Exercise description
From the listing below, work out how many lines contain "your"; the answer is that number and nothing more.

◇ ◇ ◇ ◇

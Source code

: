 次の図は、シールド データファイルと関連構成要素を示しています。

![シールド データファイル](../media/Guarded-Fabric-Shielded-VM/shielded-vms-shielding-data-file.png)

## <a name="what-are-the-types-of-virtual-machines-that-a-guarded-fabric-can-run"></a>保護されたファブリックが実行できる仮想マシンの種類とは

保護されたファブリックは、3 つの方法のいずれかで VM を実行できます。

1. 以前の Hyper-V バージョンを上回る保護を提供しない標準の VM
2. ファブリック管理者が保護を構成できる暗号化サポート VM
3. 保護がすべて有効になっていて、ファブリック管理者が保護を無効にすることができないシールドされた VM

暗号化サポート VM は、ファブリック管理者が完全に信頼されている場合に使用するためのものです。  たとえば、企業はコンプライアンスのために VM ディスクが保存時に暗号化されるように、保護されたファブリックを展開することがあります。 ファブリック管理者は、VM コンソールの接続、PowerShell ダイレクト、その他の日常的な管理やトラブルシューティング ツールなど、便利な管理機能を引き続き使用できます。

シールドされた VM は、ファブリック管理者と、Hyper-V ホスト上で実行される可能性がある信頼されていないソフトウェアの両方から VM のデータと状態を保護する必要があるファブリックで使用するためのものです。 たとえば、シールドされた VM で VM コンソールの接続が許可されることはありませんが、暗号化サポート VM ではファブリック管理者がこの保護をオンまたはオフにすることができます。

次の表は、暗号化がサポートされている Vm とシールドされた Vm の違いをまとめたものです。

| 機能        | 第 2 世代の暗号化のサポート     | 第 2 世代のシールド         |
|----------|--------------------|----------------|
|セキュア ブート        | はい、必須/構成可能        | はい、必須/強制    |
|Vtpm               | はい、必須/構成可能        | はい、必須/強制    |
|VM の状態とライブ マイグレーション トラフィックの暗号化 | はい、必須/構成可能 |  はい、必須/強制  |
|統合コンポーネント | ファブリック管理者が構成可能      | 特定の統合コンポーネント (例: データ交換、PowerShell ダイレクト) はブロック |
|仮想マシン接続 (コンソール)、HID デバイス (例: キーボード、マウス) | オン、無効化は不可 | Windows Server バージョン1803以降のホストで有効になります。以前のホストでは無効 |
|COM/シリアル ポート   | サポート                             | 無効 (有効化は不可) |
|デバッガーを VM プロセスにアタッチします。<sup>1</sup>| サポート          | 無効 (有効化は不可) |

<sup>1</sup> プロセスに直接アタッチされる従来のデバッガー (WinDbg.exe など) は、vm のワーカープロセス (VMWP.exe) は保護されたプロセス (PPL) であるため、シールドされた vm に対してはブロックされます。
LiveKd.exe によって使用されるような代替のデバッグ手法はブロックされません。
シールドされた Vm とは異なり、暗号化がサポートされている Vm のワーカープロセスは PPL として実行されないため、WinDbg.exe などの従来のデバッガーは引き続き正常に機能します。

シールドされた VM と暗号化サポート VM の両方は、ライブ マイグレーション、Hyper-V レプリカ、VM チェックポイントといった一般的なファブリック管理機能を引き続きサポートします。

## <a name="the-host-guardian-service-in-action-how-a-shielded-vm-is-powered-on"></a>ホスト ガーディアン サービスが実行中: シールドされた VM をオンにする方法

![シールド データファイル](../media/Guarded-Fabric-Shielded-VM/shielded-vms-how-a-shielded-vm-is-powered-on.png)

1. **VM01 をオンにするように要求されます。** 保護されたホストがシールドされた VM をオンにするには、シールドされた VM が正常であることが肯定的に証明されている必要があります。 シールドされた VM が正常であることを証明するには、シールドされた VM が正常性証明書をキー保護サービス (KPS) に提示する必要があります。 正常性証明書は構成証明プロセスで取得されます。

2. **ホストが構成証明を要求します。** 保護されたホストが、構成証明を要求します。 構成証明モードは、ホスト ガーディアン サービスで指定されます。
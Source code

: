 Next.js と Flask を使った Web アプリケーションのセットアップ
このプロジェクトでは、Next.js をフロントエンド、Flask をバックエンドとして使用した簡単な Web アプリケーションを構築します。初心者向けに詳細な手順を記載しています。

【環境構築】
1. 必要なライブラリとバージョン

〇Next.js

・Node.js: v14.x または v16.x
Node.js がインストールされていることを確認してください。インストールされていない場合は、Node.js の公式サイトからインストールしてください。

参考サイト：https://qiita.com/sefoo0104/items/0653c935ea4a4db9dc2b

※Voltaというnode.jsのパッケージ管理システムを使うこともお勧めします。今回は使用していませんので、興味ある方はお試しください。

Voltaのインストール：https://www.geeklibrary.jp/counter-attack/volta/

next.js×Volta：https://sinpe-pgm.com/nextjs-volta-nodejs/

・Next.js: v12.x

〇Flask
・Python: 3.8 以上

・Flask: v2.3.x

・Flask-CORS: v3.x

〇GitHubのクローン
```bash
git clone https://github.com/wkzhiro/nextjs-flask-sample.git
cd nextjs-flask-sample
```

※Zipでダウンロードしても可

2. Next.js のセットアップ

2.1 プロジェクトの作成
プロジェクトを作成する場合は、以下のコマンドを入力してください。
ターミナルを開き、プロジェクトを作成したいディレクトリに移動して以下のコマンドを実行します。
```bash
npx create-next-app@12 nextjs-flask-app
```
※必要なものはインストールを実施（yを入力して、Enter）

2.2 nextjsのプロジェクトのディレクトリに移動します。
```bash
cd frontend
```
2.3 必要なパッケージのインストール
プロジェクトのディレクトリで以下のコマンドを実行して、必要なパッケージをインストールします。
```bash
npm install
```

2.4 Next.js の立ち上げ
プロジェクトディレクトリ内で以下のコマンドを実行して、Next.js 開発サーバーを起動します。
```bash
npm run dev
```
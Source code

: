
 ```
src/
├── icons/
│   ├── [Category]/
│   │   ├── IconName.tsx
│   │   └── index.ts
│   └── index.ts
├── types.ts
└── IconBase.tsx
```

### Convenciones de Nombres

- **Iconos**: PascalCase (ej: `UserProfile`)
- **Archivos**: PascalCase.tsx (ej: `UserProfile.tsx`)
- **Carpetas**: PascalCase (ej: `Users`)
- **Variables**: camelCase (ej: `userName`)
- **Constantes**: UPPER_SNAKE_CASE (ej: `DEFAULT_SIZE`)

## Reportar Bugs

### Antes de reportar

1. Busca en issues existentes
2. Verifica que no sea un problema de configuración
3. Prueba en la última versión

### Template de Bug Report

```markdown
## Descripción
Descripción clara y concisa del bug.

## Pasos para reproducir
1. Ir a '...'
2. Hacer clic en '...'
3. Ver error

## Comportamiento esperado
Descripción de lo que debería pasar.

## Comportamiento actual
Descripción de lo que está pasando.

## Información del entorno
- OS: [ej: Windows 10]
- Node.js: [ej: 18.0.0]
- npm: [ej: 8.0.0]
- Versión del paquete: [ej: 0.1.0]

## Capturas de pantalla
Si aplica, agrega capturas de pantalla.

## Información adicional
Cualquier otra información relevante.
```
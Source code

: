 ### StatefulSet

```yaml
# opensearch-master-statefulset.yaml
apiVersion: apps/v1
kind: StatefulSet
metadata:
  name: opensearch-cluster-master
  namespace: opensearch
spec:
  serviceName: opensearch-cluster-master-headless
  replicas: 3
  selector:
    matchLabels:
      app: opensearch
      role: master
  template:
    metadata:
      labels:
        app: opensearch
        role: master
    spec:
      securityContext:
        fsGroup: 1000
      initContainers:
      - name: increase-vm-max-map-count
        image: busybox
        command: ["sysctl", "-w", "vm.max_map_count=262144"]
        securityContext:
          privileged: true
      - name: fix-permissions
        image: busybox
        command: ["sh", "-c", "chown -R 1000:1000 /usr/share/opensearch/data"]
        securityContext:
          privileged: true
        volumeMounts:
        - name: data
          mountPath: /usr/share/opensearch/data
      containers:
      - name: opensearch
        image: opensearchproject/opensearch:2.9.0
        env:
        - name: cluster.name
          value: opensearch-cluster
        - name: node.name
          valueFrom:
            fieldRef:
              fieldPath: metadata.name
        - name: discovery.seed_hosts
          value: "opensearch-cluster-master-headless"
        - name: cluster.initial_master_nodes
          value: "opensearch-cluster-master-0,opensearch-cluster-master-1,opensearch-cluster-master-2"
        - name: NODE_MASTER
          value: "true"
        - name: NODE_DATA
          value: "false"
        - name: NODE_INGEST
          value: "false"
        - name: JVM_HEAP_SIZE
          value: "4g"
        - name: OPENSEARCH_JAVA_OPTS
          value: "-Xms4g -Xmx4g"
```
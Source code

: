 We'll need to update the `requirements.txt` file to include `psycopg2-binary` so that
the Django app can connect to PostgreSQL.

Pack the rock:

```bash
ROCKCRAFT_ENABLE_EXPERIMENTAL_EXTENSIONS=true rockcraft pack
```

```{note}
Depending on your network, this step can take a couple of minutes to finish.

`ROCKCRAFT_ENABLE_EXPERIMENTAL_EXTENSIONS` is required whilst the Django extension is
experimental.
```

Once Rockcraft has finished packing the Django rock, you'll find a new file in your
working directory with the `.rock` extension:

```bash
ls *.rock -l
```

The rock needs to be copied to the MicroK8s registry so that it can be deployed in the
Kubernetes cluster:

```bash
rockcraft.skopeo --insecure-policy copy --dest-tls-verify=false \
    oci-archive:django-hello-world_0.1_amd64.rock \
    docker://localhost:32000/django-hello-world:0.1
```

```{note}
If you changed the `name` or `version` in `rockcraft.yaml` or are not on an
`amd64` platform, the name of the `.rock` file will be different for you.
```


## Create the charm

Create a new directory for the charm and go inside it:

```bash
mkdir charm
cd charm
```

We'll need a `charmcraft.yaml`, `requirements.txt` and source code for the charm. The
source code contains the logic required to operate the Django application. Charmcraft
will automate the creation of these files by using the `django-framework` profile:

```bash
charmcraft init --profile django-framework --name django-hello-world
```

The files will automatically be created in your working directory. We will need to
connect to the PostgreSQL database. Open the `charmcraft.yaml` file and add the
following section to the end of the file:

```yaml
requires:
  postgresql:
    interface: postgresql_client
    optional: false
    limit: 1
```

◇ ◇ ◇ ◇

Exercise answer
3